I am continuing to explore ideas in Heather McGowan and Chris Shipley's book The Adaptation Advantage: Let Go, Learn Fast, and Thrive in the Future of Work. One of the key messages in the book is that to navigate the future of work, we need to be adaptable and resilient, keeping ourselves free of the constraints of occupational identities. We have to adopt that mindset earlier than we think; it all starts in school.
Who has not asked a child, "What do you want to be when you grow up?" It is a well-meaning question, intended to give a child a sense of purpose and direction. McGowan and Shipley argue that this question causes a different and unintended outcome. Asking a child what they want to be when they grow up traps a person in a fixed identity, hindering personal growth and denying an opportunity for adaptation.
Instead of asking what a child wants to be, we should encourage curiosity and ask what they like to do, what they learned today, and what they find special and interesting.
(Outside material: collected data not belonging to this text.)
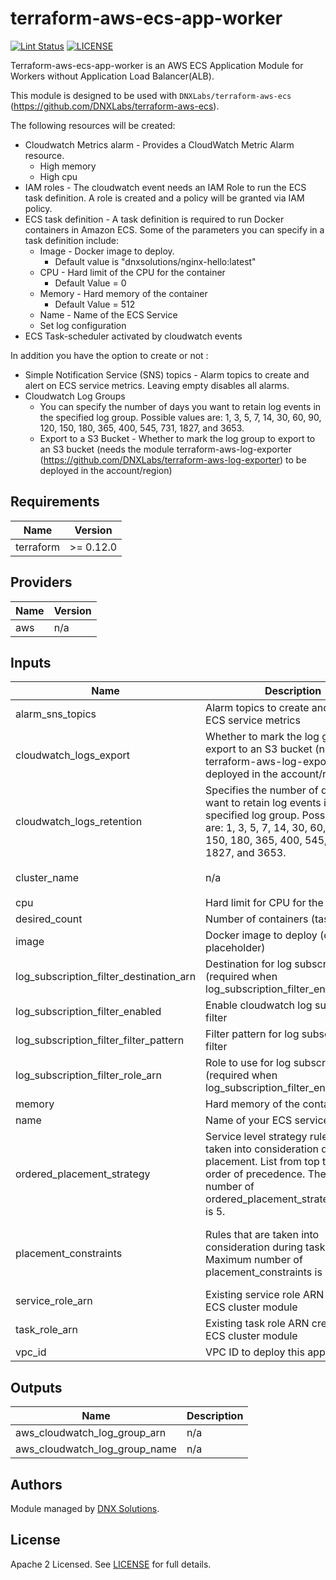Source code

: # terraform-aws-ecs-app-worker

[![Lint Status](https://github.com/DNXLabs/terraform-aws-ecs-app-worker/workflows/Lint/badge.svg)](https://github.com/DNXLabs/terraform-aws-ecs-app-worker/actions)
[![LICENSE](https://img.shields.io/github/license/DNXLabs/terraform-aws-ecs-app-worker)](https://github.com/DNXLabs/terraform-aws-ecs-app-worker/blob/master/LICENSE)

Terraform-aws-ecs-app-worker is an AWS ECS Application Module for Workers without Application Load Balancer(ALB).

This module is designed to be used with `DNXLabs/terraform-aws-ecs` (https://github.com/DNXLabs/terraform-aws-ecs).

The following resources will be created:
 
 - Cloudwatch Metrics alarm - Provides a CloudWatch Metric Alarm resource.
   - High memory
   - High cpu
 - IAM roles - The cloudwatch event needs an IAM Role to run the ECS task definition. A role is created and a policy will be granted via IAM policy.
 - ECS task definition - A task definition is required to run Docker containers in Amazon ECS. Some of the parameters you can specify in a task definition include:
      - Image - Docker image to deploy.
           - Default value is "dnxsolutions/nginx-hello:latest"
      - CPU - Hard limit of the CPU for the container
           -  Default Value = 0
      - Memory - Hard memory of the container
           -  Default Value = 512
      - Name - Name of the ECS Service
      - Set log configuration
 - ECS Task-scheduler activated by cloudwatch events

In addition you have the option to create or not :

 - Simple Notification Service (SNS) topics - Alarm topics to create and alert on ECS service metrics. Leaving empty disables all alarms.
 - Cloudwatch Log Groups   
      - You can specify the number of days you want to retain log events in the specified log group. Possible values are: 1, 3, 5, 7, 14, 30, 60, 90, 120, 150, 180, 365, 400, 545, 731, 1827, and 3653.
      - Export to a S3 Bucket - Whether to mark the log group to export to an S3 bucket (needs the module terraform-aws-log-exporter (https://github.com/DNXLabs/terraform-aws-log-exporter) to be deployed in the account/region)

<!--- BEGIN_TF_DOCS --->

## Requirements

| Name | Version |
|------|---------|
| terraform | >= 0.12.0 |

## Providers

| Name | Version |
|------|---------|
| aws | n/a |

## Inputs

| Name | Description | Type | Default | Required |
|------|-------------|------|---------|:--------:|
| alarm\_sns\_topics | Alarm topics to create and alert on ECS service metrics | `list` | `[]` | no |
| cloudwatch\_logs\_export | Whether to mark the log group to export to an S3 bucket (needs terraform-aws-log-exporter to be deployed in the account/region) | `bool` | `false` | no |
| cloudwatch\_logs\_retention | Specifies the number of days you want to retain log events in the specified log group. Possible values are: 1, 3, 5, 7, 14, 30, 60, 90, 120, 150, 180, 365, 400, 545, 731, 1827, and 3653. | `number` | `120` | no |
| cluster\_name | n/a | `string` | `"Name of existing ECS Cluster to deploy this app to"` | no |
| cpu | Hard limit for CPU for the container | `string` | `"0"` | no |
| desired\_count | Number of containers (tasks) to run | `number` | `1` | no |
| image | Docker image to deploy (can be a placeholder) | `string` | `"dnxsolutions/nginx-hello:latest"` | no |
| log\_subscription\_filter\_destination\_arn | Destination for log subscription filter (required when log\_subscription\_filter\_enabled=true) | `string` | `""` | no |
| log\_subscription\_filter\_enabled | Enable cloudwatch log subscription filter | `bool` | `false` | no |
| log\_subscription\_filter\_filter\_pattern | Filter pattern for log subscription filter | `string` | `""` | no |
| log\_subscription\_filter\_role\_arn | Role to use for log subscription filter (required when log\_subscription\_filter\_enabled=true) | `string` | `""` | no |
| memory | Hard memory of the container | `string` | `"512"` | no |
| name | Name of your ECS service | `any` | n/a | yes |
| ordered\_placement\_strategy | Service level strategy rules that are taken into consideration during task placement. List from top to bottom in order of precedence. The maximum number of ordered\_placement\_strategy blocks is 5. | <pre>list(object({<br>    field      = string<br>    expression = string<br>  }))</pre> | `[]` | no |
| placement\_constraints | Rules that are taken into consideration during task placement. Maximum number of placement\_constraints is 10. | <pre>list(object({<br>    type       = string<br>    expression = string<br>  }))</pre> | `[]` | no |
| service\_role\_arn | Existing service role ARN created by ECS cluster module | `any` | n/a | yes |
| task\_role\_arn | Existing task role ARN created by ECS cluster module | `any` | n/a | yes |
| vpc\_id | VPC ID to deploy this app to | `any` | n/a | yes |

## Outputs

| Name | Description |
|------|-------------|
| aws\_cloudwatch\_log\_group\_arn | n/a |
| aws\_cloudwatch\_log\_group\_name | n/a |

<!--- END_TF_DOCS --->


## Authors

Module managed by [DNX Solutions](https://github.com/DNXLabs).

## License

Apache 2 Licensed. See [LICENSE](https://github.com/DNXLabs/terraform-aws-ecs-app-worker/blob/master/LICENSE) for full details.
Freeing their imagination lets them see a life full of possibilities. Encouraging curiosity helps children develop their interests and areas of strength, setting them on a path of lifelong learning.
Another problem with today's upbringing is a misleading message that a student should pick a good major and get good grades in order to get a good job in a good industry. First, a vertical career ladder is gone. The romanticized idea of a corporate mailman rising to become the same company's CEO is unrealistic. Second, good grades do not guarantee a good job; neither does a good major, which is a highly subjective construct in the first place.
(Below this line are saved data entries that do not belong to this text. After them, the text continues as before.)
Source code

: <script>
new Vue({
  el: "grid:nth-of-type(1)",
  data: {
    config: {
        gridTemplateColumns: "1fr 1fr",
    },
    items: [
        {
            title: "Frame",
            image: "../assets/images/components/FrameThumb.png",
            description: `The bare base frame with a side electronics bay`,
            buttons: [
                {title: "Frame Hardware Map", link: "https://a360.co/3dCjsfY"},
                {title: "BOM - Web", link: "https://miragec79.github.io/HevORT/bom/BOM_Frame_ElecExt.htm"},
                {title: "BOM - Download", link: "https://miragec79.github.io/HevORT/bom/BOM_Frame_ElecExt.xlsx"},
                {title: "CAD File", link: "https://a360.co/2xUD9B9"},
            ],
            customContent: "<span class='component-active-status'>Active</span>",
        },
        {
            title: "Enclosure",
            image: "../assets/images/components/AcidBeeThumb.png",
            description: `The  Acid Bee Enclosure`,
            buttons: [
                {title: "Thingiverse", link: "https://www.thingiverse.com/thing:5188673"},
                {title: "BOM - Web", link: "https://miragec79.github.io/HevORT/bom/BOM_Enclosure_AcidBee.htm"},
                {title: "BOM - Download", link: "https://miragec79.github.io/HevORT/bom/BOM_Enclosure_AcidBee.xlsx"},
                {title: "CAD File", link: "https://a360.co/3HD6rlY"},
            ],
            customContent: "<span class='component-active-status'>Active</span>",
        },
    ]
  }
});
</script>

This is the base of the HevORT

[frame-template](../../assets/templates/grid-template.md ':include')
McGowan and Shipley suggest shifting our focus from pursuing a specific course of study to developing a broad set of skills applicable to a different kind of work. "Defining yourself, your skills, and your knowledge beyond the scope of your job is the first step to thriving in the future of your work," say McGowan and Shipley.
Our identity should not be rigid or static, holding on to the stories of the past. Our self-image can evolve as our lives change and we gain new experiences. We can continue to learn, adapt, and reinvent ourselves over and over again during our lifetime.
McGowan and Shipley caution anyone who has had the same job for five to seven years without making any changes. They urge these individuals, as well as everyone else, to lean into the change, continually update their skills, nurture their network, and continuously assess the market and professional landscape. If people do that, McGowan and Shipley claim that they would have an adaptation advantage.
The first step in gaining our adaptation advantage is to define ourselves, our skills, and our knowledge beyond the scope of our jobs. To avoid occupational identity traps, the authors recommend starting with Why. According to the research by the Foundation for Young Australians, students graduating today will make 17 job changes across five different careers over their professional lives. Only 6 percent of adults will be in careers they wanted when they were younger. With that in mind, McGowan and Shipley conclude that we cannot define ourselves by what we do. We must understand why we do it.
Experimentation throughout our lives helps us try out different versions of ourselves and zero in on what matters most to us. As we change over time, we write new chapters "in the book that is your career." This continual state of change is what will allow us to thrive in the future of work. Kate O'Keeffe, founder of Cisco Hyperinnovation Living Labs (CHILL) described the concept of change as follows:
We need to stop thinking about ourselves as forming a finished product and we need to start thinking of ourselves and our careers as a prototype in continual states of change and improvement.